Japanese big business rips into zero nuclear plan


The leaders of three large business organizations in Japan held a joint news conference Tuesday to voice their strong opposition to the government’s plan to abandon nuclear power by the 2030s.

The news conference was held by Hiromasa Yonekura, chairman of Keidanren, the nation’s biggest business association, Tadashi Okamura, chairman of the Japan Chamber of Commerce and Industry, and Yasuchika Hasegawa, chairman of the Japan Association of Corporate Executives, or Keizai Doyukai.

The three top officials rarely meet the press together except at the beginning of the year.

Yonekura said he would consider a number of options in responding to the government’s new energy policy, hinting he may resign from Prime Minister Yoshihiko Noda’s National Policy Unit.

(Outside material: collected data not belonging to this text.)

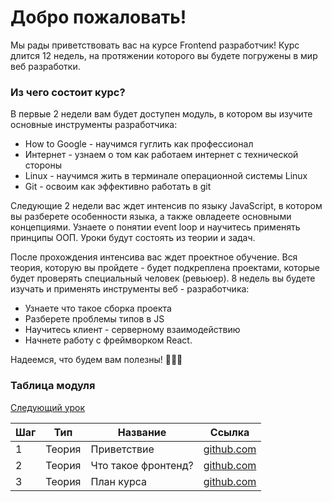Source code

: # Добро пожаловать!

Мы рады приветствовать вас на курсе Frontend разработчик! Курс длится 12 недель, на протяжении которого вы будете погружены в мир веб разработки.

### Из чего состоит курс?

В первые 2 недели вам будет доступен модуль, в котором вы изучите основные инструменты разработчика:

- How to Google - научимся гуглить как профессионал
- Интернет - узнаем о том как работаем интернет с технической стороны
- Linux - научимся жить в терминале операционной системы Linux
- Git - освоим как эффективно работать в git

Следующие 2 недели вас ждет интенсив по языку JavaScript, в котором вы разберете особенности языка, а также овладеете основными концепциями. Узнаете о понятии event loop и научитесь применять принципы ООП. Уроки будут состоять из теории и задач.

После прохождения интенсива вас ждет проектное обучение. Вся теория, которую вы пройдете - будет подкреплена проектами, которые будет проверять специальный человек (ревьюер). 8 недель вы будете изучать и применять инструменты веб - разработчика:

- Узнаете что такое сборка проекта
- Разберете проблемы типов в JS
- Научитесь клиент - серверному взаимодействию
- Начнете работу с фреймворком React.

Надеемся, что будем вам полезны! 🏊🏼‍♀️

### Таблица модуля

[Следующий урок](./STEP-2.md)

| Шаг | Тип    | Название            | Ссылка                    |
| --- | ------ | ------------------- | ------------------------- |
| 1   | Теория | Приветствие         | [github.com](./README.md) |
| 2   | Теория | Что такое фронтенд? | [github.com](./STEP-2.md) |
| 3   | Теория | План курса          | [github.com](./STEP-3.md) |
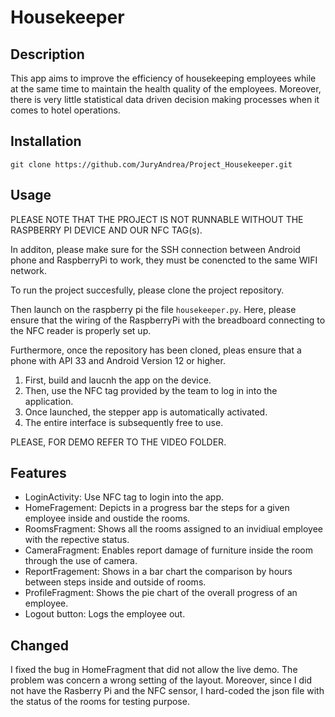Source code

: # Housekeeper

## Description

This app aims to improve the efficiency of housekeeping employees while at the same time to maintain the health quality of the employees. 
Moreover, there is very little statistical data driven decision making processes when it comes to hotel operations. 

## Installation
`git clone https://github.com/JuryAndrea/Project_Housekeeper.git`

## Usage

PLEASE NOTE THAT THE PROJECT IS NOT RUNNABLE WITHOUT THE RASPBERRY PI DEVICE AND OUR NFC TAG(s).

In additon, please make sure for the SSH connection between Android phone and RaspberryPi to work, they must be conencted to the same WIFI network. 

To run the project succesfully, please clone the project repository. 

Then launch on the raspberry pi the file `housekeeper.py`. Here, please ensure that the wiring of the RaspberryPi with the breadboard connecting to the NFC reader is properly set up. 

Furthermore, once the repository has been cloned, pleas ensure that a phone with API 33 and Android Version 12 or higher. 

  1. First, build and laucnh the app on the device. 
  2. Then, use the NFC tag provided by the team to log in into the application. 
  3. Once launched, the stepper app is automatically activated.
  4. The entire interface is subsequently free to use.

PLEASE, FOR DEMO REFER TO THE VIDEO FOLDER.

## Features

- LoginActivity: Use NFC tag to login into the app. 
- HomeFragement: Depicts in a progress bar the steps for a given employee inside and oustide the rooms.  
- RoomsFragment: Shows all the rooms assigned to an invidiual employee with the repective status.  
- CameraFragment: Enables report damage of furniture inside the room through the use of camera. 
- ReportFragement: Shows in a bar chart the comparison by hours between steps inside and outside of rooms. 
- ProfileFragment: Shows the pie chart of the overall progress of an employee. 
- Logout button: Logs the employee out. 

## Changed
I fixed the bug in HomeFragment that did not allow the live demo. The problem was concern a wrong setting of the layout. 
Moreover, since I did not have the Rasberry Pi and the NFC sensor, I hard-coded the json file with the status of the rooms for testing purpose.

He was absent from the policy group’s meeting earlier in the day, to which the new energy policy was reported, to protest the decision.

The three said they were concerned about an unstable electricity supply and rising electricity charges dependence on nuclear power is reduced to zero.

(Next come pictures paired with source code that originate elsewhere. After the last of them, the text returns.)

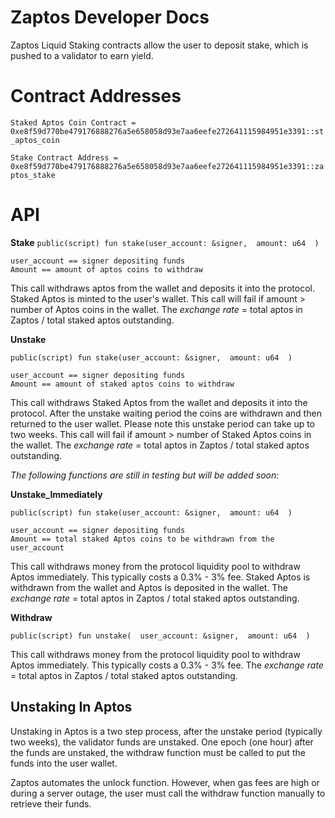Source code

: # Zaptos Developer Docs
Zaptos Liquid Staking contracts allow the user to deposit stake, which is pushed to a validator to earn yield.
# Contract Addresses
`Staked Aptos Coin Contract = 0xe8f59d770be479176888276a5e658058d93e7aa6eefe272641115984951e3391::st_aptos_coin`

`Stake Contract Address = 0xe8f59d770be479176888276a5e658058d93e7aa6eefe272641115984951e3391::zaptos_stake`
# API

**Stake**
`public(script) fun stake(user_account: &signer,  amount: u64  )`

	user_account == signer depositing funds
	Amount == amount of aptos coins to withdraw
This call withdraws aptos from the wallet and deposits it into the protocol. Staked Aptos is minted to the user's wallet. This call will fail if amount > number of Aptos coins in the wallet. The *exchange rate* = total aptos in Zaptos / total staked aptos outstanding.



**Unstake**

`public(script) fun stake(user_account: &signer,  amount: u64  )`

	user_account == signer depositing funds
	Amount == amount of staked aptos coins to withdraw 

This call withdraws Staked Aptos from the wallet and deposits it into the protocol.  After the unstake waiting period the coins are withdrawn and then returned to the user wallet. Please note this unstake period can take up to two weeks. This call will fail if amount > number of Staked Aptos coins in the wallet. The *exchange rate* = total aptos in Zaptos / total staked aptos outstanding.


*The following functions are still in testing but will be added soon:*


**Unstake_Immediately**

`public(script) fun stake(user_account: &signer,  amount: u64  )`

	user_account == signer depositing funds
	Amount == total staked Aptos coins to be withdrawn from the user_account 

This call withdraws money from the protocol liquidity pool to withdraw Aptos immediately. This typically costs a 0.3% - 3% fee.  Staked Aptos is withdrawn from the wallet and Aptos is deposited in the wallet. The *exchange rate* = total aptos in Zaptos / total staked aptos outstanding.


**Withdraw**

`public(script) fun unstake(  user_account: &signer,  amount: u64  )`

This call withdraws money from the protocol liquidity pool to withdraw Aptos immediately. This typically costs a 0.3% - 3% fee. The *exchange rate* = total aptos in Zaptos / total staked aptos outstanding.


## Unstaking In Aptos

Unstaking in Aptos is a two step process, after the unstake period (typically two weeks), the validator funds are unstaked. One epoch (one hour) after the funds are unstaked, the withdraw function must be called to put the funds into the user wallet.

Zaptos automates the unlock function. However, when gas fees are high or during a server outage, the user must call the withdraw function manually to retrieve their funds.
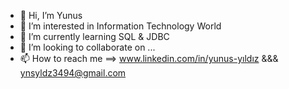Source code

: - 👋 Hi, I’m Yunus
- 👀 I’m interested in Information Technology World
- 🌱 I’m currently learning SQL & JDBC
- 💞️ I’m looking to collaborate on ...
- 📫 How to reach me ==> www.linkedin.com/in/yunus-yıldız  &&& ynsyldz3494@gmail.com


<!---
Yunus-3494/Yunus-3494 is a ✨ special ✨ repository because its `README.md` (this file) appears on your GitHub profile.
You can click the Preview link to take a look at your changes.
--->
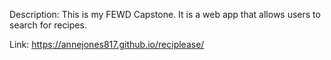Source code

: Description: This is my FEWD Capstone. It is a web app that allows users to search for recipes. 

Link: https://annejones817.github.io/reciplease/

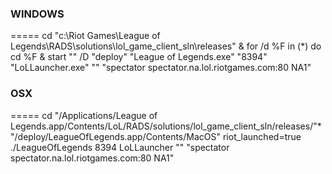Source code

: 
### WINDOWS
=====
cd "c:\Riot Games\League of Legends\RADS\solutions\lol_game_client_sln\releases\" & for /d %F in (*) do cd %F & start "" /D "deploy" "League of Legends.exe" "8394" "LoLLauncher.exe" "" "spectator spectator.na.lol.riotgames.com:80 <encryptionKey> <gameID> NA1"

### OSX
=====
cd "/Applications/League of Legends.app/Contents/LoL/RADS/solutions/lol_game_client_sln/releases/"*"/deploy/LeagueOfLegends.app/Contents/MacOS"
riot_launched=true ./LeagueOfLegends 8394 LoLLauncher "" "spectator spectator.na.lol.riotgames.com:80 <encryptionKey> <gameID> NA1"
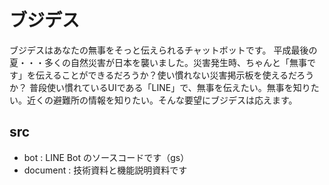 # ブジデス
ブジデスはあなたの無事をそっと伝えられるチャットボットです。
平成最後の夏・・・多くの自然災害が日本を襲いました。災害発生時、ちゃんと「無事です」を伝えることができるだろうか？使い慣れない災害掲示板を使えるだろうか？
普段使い慣れているUIである「LINE」で、無事を伝えたい。無事を知りたい。近くの避難所の情報を知りたい。そんな要望にブジデスは応えます。

## src
* bot : LINE Bot のソースコードです（gs）
* document : 技術資料と機能説明資料です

Considering the impact the plan could have on the economy and people’s lives, “Japan’s business circle can hardly accept the plan,” Yonekura said.

Echoing Yonekura, Hasegawa said he is “adamantly opposed” to the plan. Okamura stressed it is “totally unacceptable.”

Yonekura urged the government to “build a responsible energy policy from scratch,” calling for a review of the new policy.